A: Where do the elephant seals go when they leave here?
Q: How many people do you guide/interact with on average?
A: On a 3-hour shift, I talk to 80—100 people.
Q: How many times per week/ per month do you volunteer as a docent?
A: Four times a month. During the school year, I also enjoy being a guide for the school groups that come to the bluff. Some students have never been to the ocean.
Q: Why is your role as a docent so important in fulfilling the mission of the Friends of Elephant Seal?
A: We are teaching and modeling “stewardship” for the ocean and marine life off our coast.
Q: What has been the most rewarding part of being a docent?
A: Meeting and talking to people from all over California, the USA, Canada, and many foreign countries. I return from my guiding quite rejuvenated from the beauty and wonder of the coast as well as from meeting interesting people.
Q: What are some of the critical milestones you’ve seen over the last 20 years since the Friends of the Elephant Seal (FES) was founded?
A: When the elephant seals started coming on the beach in 1990, visitors went down on the beach to see them. FES was formed to protect and educate the public about the seals. Thanks to FES, CALTRANS, the Hearst Corporation, and State Parks, the boardwalk and viewing area were built. Now we are the BEST place in the world to observe elephant seals.The next milestone I hope for is for funding for rest rooms and trash pick-up at the bluff. State Parks has a plan, but lack funding. It’s so sad that this beautiful national monument with over a million visitors a year does not have rest room facilities nor trash containers.
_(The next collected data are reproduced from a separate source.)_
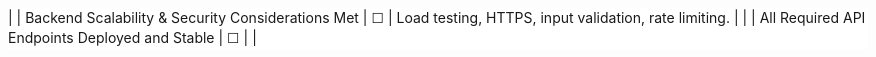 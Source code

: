 |                          | Backend Scalability & Security Considerations Met                           | ☐         | Load testing, HTTPS, input validation, rate limiting.                                                |
|                          | All Required API Endpoints Deployed and Stable                              | ☐         |                                                                                                      |

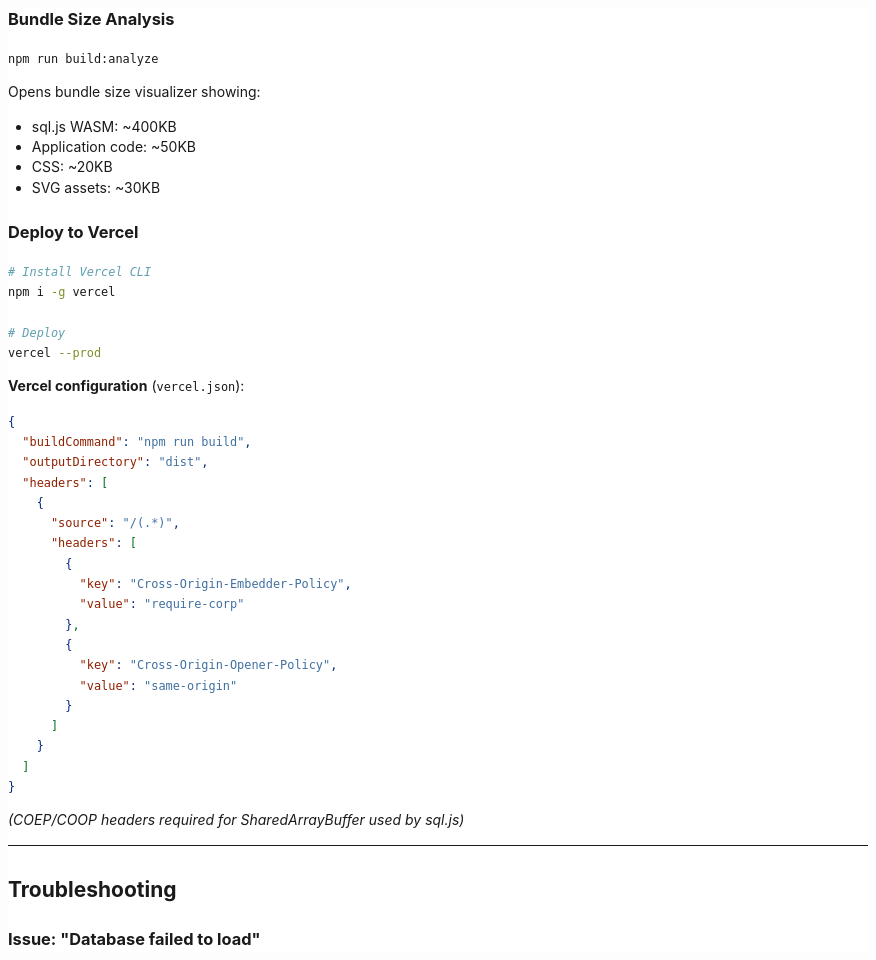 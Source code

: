 ### Bundle Size Analysis

```bash
npm run build:analyze
```

Opens bundle size visualizer showing:
- sql.js WASM: ~400KB
- Application code: ~50KB
- CSS: ~20KB
- SVG assets: ~30KB

### Deploy to Vercel

```bash
# Install Vercel CLI
npm i -g vercel

# Deploy
vercel --prod
```

**Vercel configuration** (`vercel.json`):
```json
{
  "buildCommand": "npm run build",
  "outputDirectory": "dist",
  "headers": [
    {
      "source": "/(.*)",
      "headers": [
        {
          "key": "Cross-Origin-Embedder-Policy",
          "value": "require-corp"
        },
        {
          "key": "Cross-Origin-Opener-Policy",
          "value": "same-origin"
        }
      ]
    }
  ]
}
```

*(COEP/COOP headers required for SharedArrayBuffer used by sql.js)*

---

## Troubleshooting

### Issue: "Database failed to load"
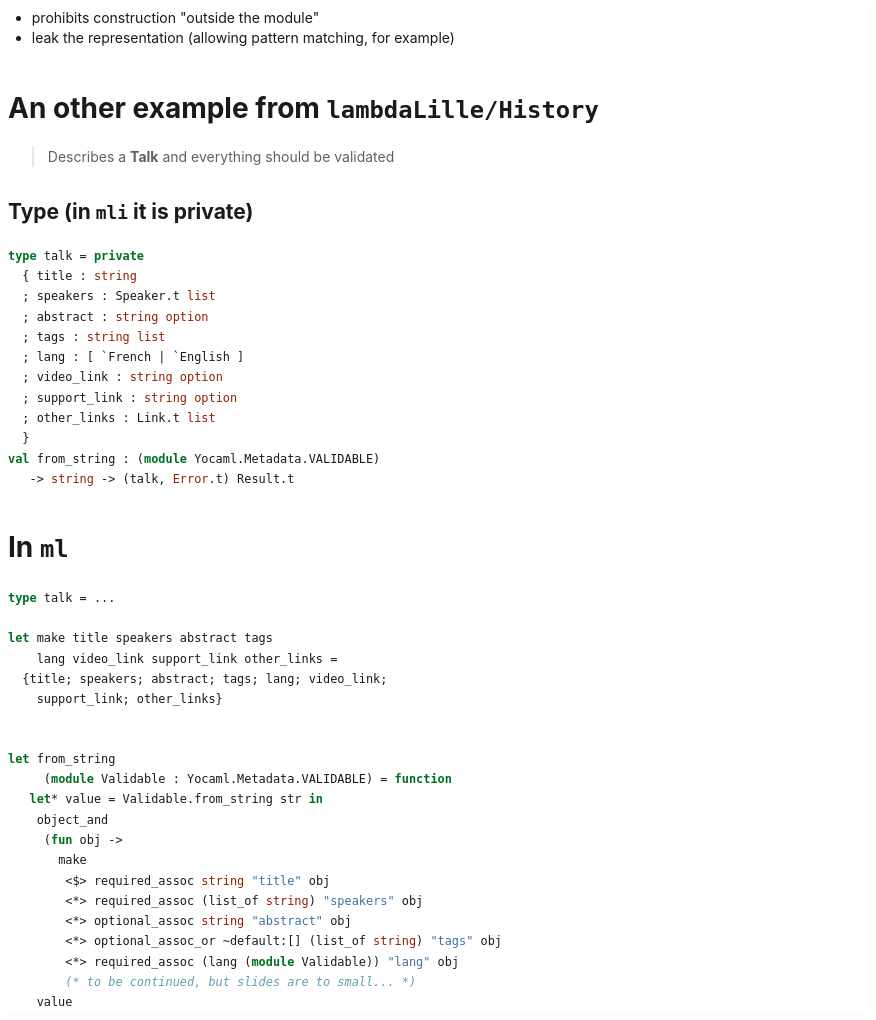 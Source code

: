 >  

- prohibits construction "outside the module"
- leak the representation (allowing pattern matching, for example)

# An other example from `lambdaLille/History`

> Describes a **Talk** and everything should be validated

## Type (in `mli` it is private)

```ocaml
type talk = private
  { title : string
  ; speakers : Speaker.t list
  ; abstract : string option
  ; tags : string list
  ; lang : [ `French | `English ]
  ; video_link : string option
  ; support_link : string option
  ; other_links : Link.t list
  }
val from_string : (module Yocaml.Metadata.VALIDABLE)
   -> string -> (talk, Error.t) Result.t
```

# In `ml`

```ocaml
type talk = ... 

let make title speakers abstract tags 
    lang video_link support_link other_links = 
  {title; speakers; abstract; tags; lang; video_link; 
    support_link; other_links}
```

# 

```ocaml 
let from_string 
     (module Validable : Yocaml.Metadata.VALIDABLE) = function
   let* value = Validable.from_string str in
    object_and
     (fun obj ->
       make
        <$> required_assoc string "title" obj
        <*> required_assoc (list_of string) "speakers" obj
        <*> optional_assoc string "abstract" obj
        <*> optional_assoc_or ~default:[] (list_of string) "tags" obj
        <*> required_assoc (lang (module Validable)) "lang" obj
        (* to be continued, but slides are to small... *)
    value
```
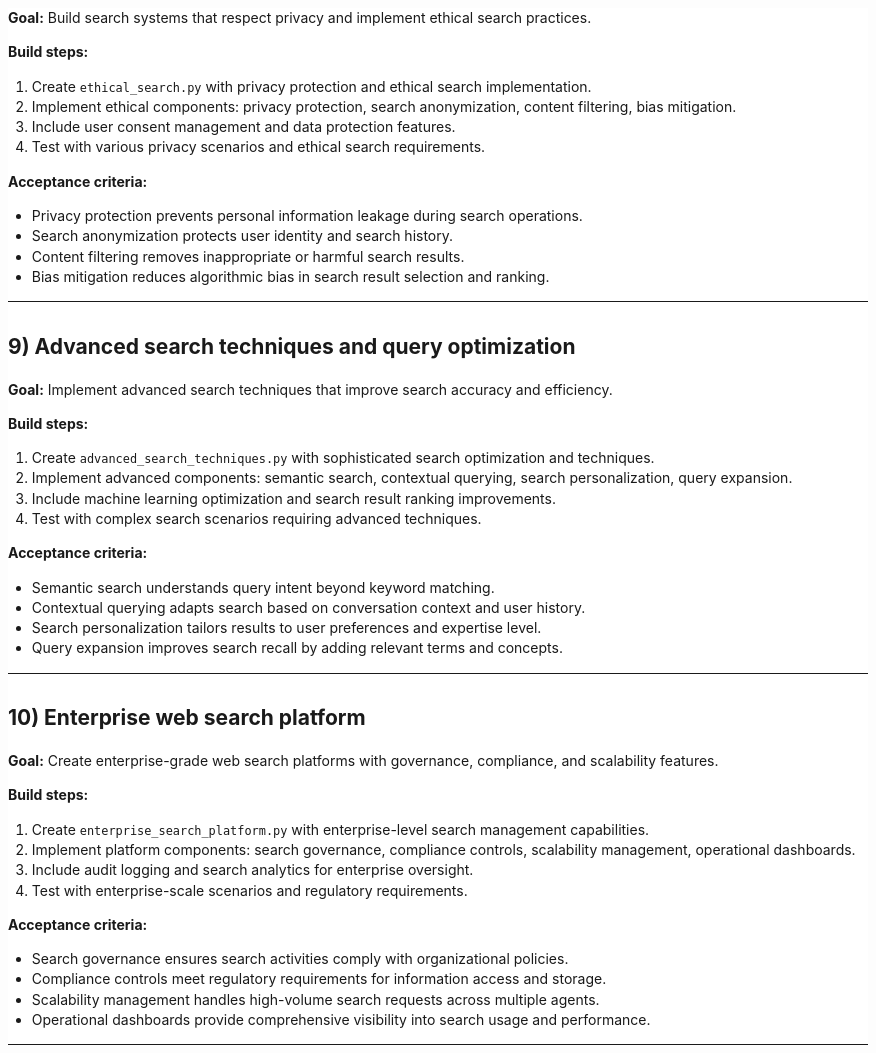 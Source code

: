 **Goal:** Build search systems that respect privacy and implement ethical search practices.

**Build steps:**

1. Create `ethical_search.py` with privacy protection and ethical search implementation.
2. Implement ethical components: privacy protection, search anonymization, content filtering, bias mitigation.
3. Include user consent management and data protection features.
4. Test with various privacy scenarios and ethical search requirements.

**Acceptance criteria:**

- Privacy protection prevents personal information leakage during search operations.
- Search anonymization protects user identity and search history.
- Content filtering removes inappropriate or harmful search results.
- Bias mitigation reduces algorithmic bias in search result selection and ranking.

---

## 9) Advanced search techniques and query optimization

**Goal:** Implement advanced search techniques that improve search accuracy and efficiency.

**Build steps:**

1. Create `advanced_search_techniques.py` with sophisticated search optimization and techniques.
2. Implement advanced components: semantic search, contextual querying, search personalization, query expansion.
3. Include machine learning optimization and search result ranking improvements.
4. Test with complex search scenarios requiring advanced techniques.

**Acceptance criteria:**

- Semantic search understands query intent beyond keyword matching.
- Contextual querying adapts search based on conversation context and user history.
- Search personalization tailors results to user preferences and expertise level.
- Query expansion improves search recall by adding relevant terms and concepts.

---

## 10) Enterprise web search platform

**Goal:** Create enterprise-grade web search platforms with governance, compliance, and scalability features.

**Build steps:**

1. Create `enterprise_search_platform.py` with enterprise-level search management capabilities.
2. Implement platform components: search governance, compliance controls, scalability management, operational dashboards.
3. Include audit logging and search analytics for enterprise oversight.
4. Test with enterprise-scale scenarios and regulatory requirements.

**Acceptance criteria:**

- Search governance ensures search activities comply with organizational policies.
- Compliance controls meet regulatory requirements for information access and storage.
- Scalability management handles high-volume search requests across multiple agents.
- Operational dashboards provide comprehensive visibility into search usage and performance.

--- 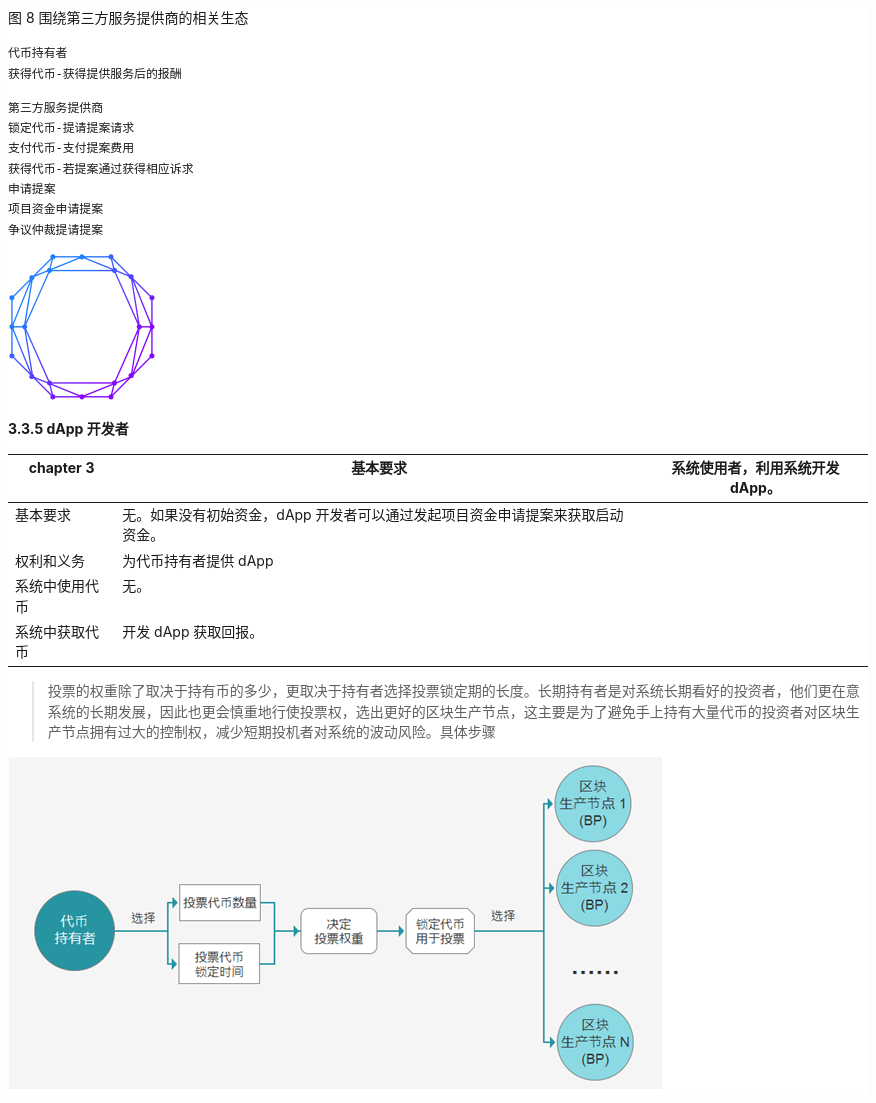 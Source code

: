 图 8 围绕第三方服务提供商的相关生态

```
代币持有者
获得代币-获得提供服务后的报酬
```

```
第三方服务提供商
锁定代币-提请提案请求
支付代币-支付提案费用
获得代币-若提案通过获得相应诉求
申请提案
项目资金申请提案
争议仲裁提请提案
```

![](https://raw.githubusercontent.com/DAO-ECO/GOC-Docs/master/images/goc/2bbbe1ace0c09779aa75ace151b62e90.png)

**3.3.5 dApp 开发者**

| **chapter 3**  | 基本要求                                                                      | 系统使用者，利用系统开发 dApp。 |
|----------------|-------------------------------------------------------------------------------|---------------------------------|
| 基本要求       | 无。如果没有初始资金，dApp 开发者可以通过发起项目资金申请提案来获取启动资金。 |                                 |
| 权利和义务     | 为代币持有者提供 dApp                                                         |                                 |
| 系统中使用代币 | 无。                                                                          |                                 |
| 系统中获取代币 | 开发 dApp 获取回报。                                                          |                                 |

>   投票的权重除了取决于持有币的多少，更取决于持有者选择投票锁定期的长度。长期持有者是对系统长期看好的投资者，他们更在意系统的长期发展，因此也更会慎重地行使投票权，选出更好的区块生产节点，这主要是为了避免手上持有大量代币的投资者对区块生产节点拥有过大的控制权，减少短期投机者对系统的波动风险。具体步骤

![](images/goc/a44a0268137c1106e5330e6fb864150d.png)
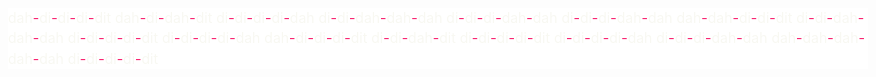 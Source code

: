 <span style="color: #f8f8f2">dah</span><span style="color: #f92672">-</span><span style="color: #f8f8f2">di</span><span style="color: #f92672">-</span><span style="color: #f8f8f2">di</span><span style="color: #f92672">-</span><span style="color: #f8f8f2">di</span><span style="color: #f92672">-</span><span style="color: #f8f8f2">dit</span> <span style="color: #f8f8f2">dah</span><span style="color: #f92672">-</span><span style="color: #f8f8f2">di</span><span style="color: #f92672">-</span><span style="color: #f8f8f2">dah</span><span style="color: #f92672">-</span><span style="color: #f8f8f2">dit</span> <span style="color: #f8f8f2">di</span><span style="color: #f92672">-</span><span style="color: #f8f8f2">di</span><span style="color: #f92672">-</span><span style="color: #f8f8f2">di</span><span style="color: #f92672">-</span><span style="color: #f8f8f2">di</span><span style="color: #f92672">-</span><span style="color: #f8f8f2">dah</span> <span style="color: #f8f8f2">di</span><span style="color: #f92672">-</span><span style="color: #f8f8f2">di</span><span style="color: #f92672">-</span><span style="color: #f8f8f2">dah</span><span style="color: #f92672">-</span><span style="color: #f8f8f2">dah</span><span style="color: #f92672">-</span><span style="color: #f8f8f2">dah</span> <span style="color: #f8f8f2">di</span><span style="color: #f92672">-</span><span style="color: #f8f8f2">di</span><span style="color: #f92672">-</span><span style="color: #f8f8f2">di</span><span style="color: #f92672">-</span><span style="color: #f8f8f2">dah</span><span style="color: #f92672">-</span><span style="color: #f8f8f2">dah</span> <span style="color: #f8f8f2">di</span><span style="color: #f92672">-</span><span style="color: #f8f8f2">di</span><span style="color: #f92672">-</span><span style="color: #f8f8f2">di</span><span style="color: #f92672">-</span><span style="color: #f8f8f2">dah</span><span style="color: #f92672">-</span><span style="color: #f8f8f2">dah</span> <span style="color: #f8f8f2">dah</span><span style="color: #f92672">-</span><span style="color: #f8f8f2">dah</span><span style="color: #f92672">-</span><span style="color: #f8f8f2">di</span><span style="color: #f92672">-</span><span style="color: #f8f8f2">di</span><span style="color: #f92672">-</span><span style="color: #f8f8f2">dit</span> <span style="color: #f8f8f2">di</span><span style="color: #f92672">-</span><span style="color: #f8f8f2">di</span><span style="color: #f92672">-</span><span style="color: #f8f8f2">dah</span><span style="color: #f92672">-</span><span style="color: #f8f8f2">dah</span><span style="color: #f92672">-</span><span style="color: #f8f8f2">dah</span> <span style="color: #f8f8f2">di</span><span style="color: #f92672">-</span><span style="color: #f8f8f2">di</span><span style="color: #f92672">-</span><span style="color: #f8f8f2">di</span><span style="color: #f92672">-</span><span style="color: #f8f8f2">di</span><span style="color: #f92672">-</span><span style="color: #f8f8f2">dit</span> <span style="color: #f8f8f2">di</span><span style="color: #f92672">-</span><span style="color: #f8f8f2">di</span><span style="color: #f92672">-</span><span style="color: #f8f8f2">di</span><span style="color: #f92672">-</span><span style="color: #f8f8f2">di</span><span style="color: #f92672">-</span><span style="color: #f8f8f2">dah</span> <span style="color: #f8f8f2">dah</span><span style="color: #f92672">-</span><span style="color: #f8f8f2">di</span><span style="color: #f92672">-</span><span style="color: #f8f8f2">di</span><span style="color: #f92672">-</span><span style="color: #f8f8f2">di</span><span style="color: #f92672">-</span><span style="color: #f8f8f2">dit</span> <span style="color: #f8f8f2">di</span><span style="color: #f92672">-</span><span style="color: #f8f8f2">di</span><span style="color: #f92672">-</span><span style="color: #f8f8f2">dah</span><span style="color: #f92672">-</span><span style="color: #f8f8f2">dit</span> <span style="color: #f8f8f2">di</span><span style="color: #f92672">-</span><span style="color: #f8f8f2">di</span><span style="color: #f92672">-</span><span style="color: #f8f8f2">di</span><span style="color: #f92672">-</span><span style="color: #f8f8f2">di</span><span style="color: #f92672">-</span><span style="color: #f8f8f2">dit</span> <span style="color: #f8f8f2">di</span><span style="color: #f92672">-</span><span style="color: #f8f8f2">di</span><span style="color: #f92672">-</span><span style="color: #f8f8f2">di</span><span style="color: #f92672">-</span><span style="color: #f8f8f2">di</span><span style="color: #f92672">-</span><span style="color: #f8f8f2">dah</span> <span style="color: #f8f8f2">di</span><span style="color: #f92672">-</span><span style="color: #f8f8f2">di</span><span style="color: #f92672">-</span><span style="color: #f8f8f2">di</span><span style="color: #f92672">-</span><span style="color: #f8f8f2">dah</span><span style="color: #f92672">-</span><span style="color: #f8f8f2">dah</span> <span style="color: #f8f8f2">dah</span><span style="color: #f92672">-</span><span style="color: #f8f8f2">dah</span><span style="color: #f92672">-</span><span style="color: #f8f8f2">dah</span><span style="color: #f92672">-</span><span style="color: #f8f8f2">dah</span><span style="color: #f92672">-</span><span style="color: #f8f8f2">dah</span> <span style="color: #f8f8f2">di</span><span style="color: #f92672">-</span><span style="color: #f8f8f2">di</span><span style="color: #f92672">-</span><span style="color: #f8f8f2">di</span><span style="color: #f92672">-</span><span style="color: #f8f8f2">di</span><span style="color: #f92672">-</span><span style="color: #f8f8f2">dit</span>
Q: What’s a secret fact about elephant seals that not many people know? Or something you wish more people knew?
A: Back in the early Spanish and American settlement days one of the reasons there were no elephant seals on California mainland beaches was that so many California Grizzlies roamed these parts. Elephant seals, with their sleepy days on the beach, would have provided quite a feast. So all the original rookeries were on islands.
Q: What else would you like to share about your role as a docent?
A: I so enjoy the folks who want to become elephant seal docents or Friends of the Elephant Seal. We share a love of animals and the sea. FES provides ongoing training including inviting re- searchers to update us on new research about sea life.